ORDER
Ratio:
Question as to whether the Tribunal was justified in
holding that there was a donation of immovable property even
though there was no valid transfer of title by a registered
conveyance, does not arise out of order of the Tribunal, therefore
not referable.
Held:
The Tribunal after averting to the relevant material
in this behalf has recorded a categorical finding that the land
and the buildings were in fact handed over to the University
during the relevant year. That is purely a finding of fact. The
further question whether in the absence of a transfer deed
executed and registered, the deduction can be allowed, was not
considered by the Income Tax Officer, nor was it raised before
the Tribunal. In the circumstances, applying the tests laid down
by the Supreme Court in CIT v. Scindia Steam Navigation Co.

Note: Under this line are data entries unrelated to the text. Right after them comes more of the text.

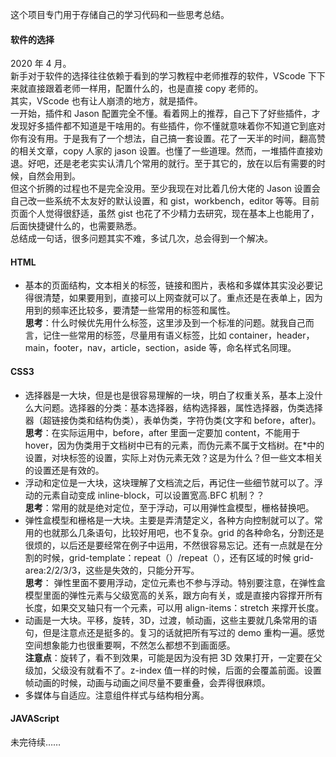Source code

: 这个项目专门用于存储自己的学习代码和一些思考总结。

#### 软件的选择

2020 年 4 月。  
 新手对于软件的选择往往依赖于看到的学习教程中老师推荐的软件，VScode 下下来就直接跟着老师一样用，配置什么的，也是直接 copy 老师的。  
 其实，VScode 也有让人崩溃的地方，就是插件。  
 一开始，插件和 Jason 配置完全不懂。看着网上的推荐，自己下了好些插件，才发现好多插件都不知道是干啥用的。有些插件，你不懂就意味着你不知道它到底对你有没有用。于是我有了一个想法，自己搞一套设置。花了一天半的时间，翻高赞的相关文章，copy 人家的 jason 设置。也懂了一些道理。然而，一堆插件直接劝退。好吧，还是老老实实认清几个常用的就行。至于其它的，放在以后有需要的时候，自然会用到。  
 但这个折腾的过程也不是完全没用。至少我现在对比着几份大佬的 Jason 设置会自己改一些系统不太友好的默认设置，和 gist，workbench，editor 等等。目前页面个人觉得很舒适，虽然 gist 也花了不少精力去研究，现在基本上也能用了，后面快捷键什么的，也需要熟悉。  
 总结成一句话，很多问题其实不难，多试几次，总会得到一个解决。

#### HTML

- 基本的页面结构，文本相关的标签，链接和图片，表格和多媒体其实没必要记得很清楚，如果要用到，直接可以上网查就可以了。重点还是在表单上，因为用到的频率还比较多，要清楚一些常用的标签和属性。  
  **思考**：什么时候优先用什么标签，这里涉及到一个标准的问题。就我自己而言，记住一些常用的标签，尽量用有语义标签，比如 container，header，main，footer，nav，article，section，aside 等，命名样式名同理。

#### CSS3

- 选择器是一大块，但是也是很容易理解的一块，明白了权重关系，基本上没什么大问题。选择器的分类：基本选择器，结构选择器，属性选择器，伪类选择器（超链接伪类和结构伪类），表单伪类，字符伪类(文字和 before，after)。  
  **思考**：在实际运用中，before，after 里面一定要加 content，不能用于 hover，因为伪类用于文档树中已有的元素，而伪元素不属于文档树。在\*中的设置，对块标签的设置，实际上对伪元素无效？这是为什么？但一些文本相关的设置还是有效的。
- 浮动和定位是一大块，这块理解了文档流之后，再记住一些细节就可以了。浮动的元素自动变成 inline-block，可以设置宽高.BFC 机制？？  
  **思考**：常用的就是绝对定位，至于浮动，可以用弹性盒模型，栅格替换吧。
- 弹性盒模型和栅格是一大块。主要是弄清楚定义，各种方向控制就可以了。常用的也就那么几条语句，比较好用吧，也不复杂。grid 的各种命名，分割还是很烦的，以后还是要经常在例子中运用，不然很容易忘记。还有一点就是在分割的时候，grid-template：repeat（）/repeat（），还有区域的时候 grid-area:2/2/3/3，这些是失效的，只能分开写。  
  **思考**： 弹性里面不要用浮动，定位元素也不参与浮动。特别要注意，在弹性盒模型里面的弹性元素与父级宽高的关系，跟方向有关，或是直接内容撑开所有长度，如果交叉轴只有一个元素，可以用 align-items：stretch 来撑开长度。
- 动画是一大块。平移，旋转，3D，过渡，帧动画，这些主要就几条常用的语句，但是注意点还是挺多的。复习的话就把所有写过的 demo 重构一遍。感觉空间想象能力也很重要啊，不然怎么都想不到画面感。  
  **注意点**：旋转了，看不到效果，可能是因为没有把 3D 效果打开，一定要在父级加，父级没有就看不了。z-index 值一样的时候，后面的会覆盖前面。设置帧动画的时候，动画与动画之间尽量不要重叠，会弄得很麻烦。
- 多媒体与自适应。注意组件样式与结构相分离。

#### JAVAScript

未完待续……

Ltd., (1961) 42 ITR 589 (SC), Court is unable to say that question arises out of
order of the Tribunal.
Application:
Also to current assessment years
Income Tax Act 1961 s.256
JUDGMENT
P. Venkatarama Reddy, J.
1. The Revenue sought reference of the following three questions for the opinion of this court :
“1. Whether, on the facts and in the circumstances of the case, the Appellate Tribunal was right in holding that the words ‘sum paid’ would include donation in kind for the purpose of section 35(2A).

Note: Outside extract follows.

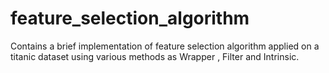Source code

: # feature_selection_algorithm
Contains a brief implementation of feature selection algorithm applied on a titanic dataset using various methods as Wrapper , Filter and Intrinsic.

2. On the facts and in the circumstances of the case, was the Appellate Tribunal justified in holding that there was a donation of immovable property even though there was no valid transfer of title by a registered conveyance ?
3. Whether, on the facts and in the circumstances of the case, the Appellate Tribunal had material to come to a conclusion that an amount of Rs. 4,20,287 can be considered as payment under section 35(2A) even though the Government of India by specific conditions in the notification dated July 8, 1977, restricted categorically the amount of donations by the KCP Ltd. to Rs. 2 lakhs only and not more ?”
2. The first question alone was referred by the Tribunal. The Tribunal declined reference of the other two questions on the ground that they do not arise out of the order of the Tribunal. As far as the third question is concerned, as rightly pointed out by the Tribunal, it does not arise out of the order of the Tribunal because no such question cropped up for discussion nor was there any occasion for considering such question even going by the findings recorded in the assessment order.
3. Coming to question No. 2, in the assessment order, it is stated that the land and the buildings were not handed over to the University during the relevant year and the assessment, therefore, did not “reach finality”. The Tribunal after adverting to the relevant material in this behalf has recorded a categorical finding that the land and the buildings were in fact handed over to the University during the relevant year. That is purely a finding of fact. The further question whether in the absence of a transfer deed executed and registered, the deduction can be allowed, was not considered by the Income-tax Officer, nor was it raised before the Tribunal. In the circumstances, applying the tests laid down by the Supreme Court in CIT v. Scindia Steam Navigation Co. Ltd. , we are unable to say that question No. 2 arises out of the order of the Tribunal. Learned standing counsel has submitted that the Income-tax Officer only meant that title was not legally transferred during the relevant year and, therefore, the assessee was not entitled to the benefit under section 35(2A) of the Act. It is difficult to agree with this contention. We cannot read some words into the order of the Income-tax Officer. The fact that the argument was not raised in that form by the Departmental representative before the Tribunal to counter the argument of the assessee, reinforces our view that the Income-tax Officer’s finding cannot be read in the light in which learned standing counsel wants us to read it. We, therefore, see no ground to direct reference of the questions Nos. 2 and 3.
4. The I.T.C., is accordingly dismissed. No costs.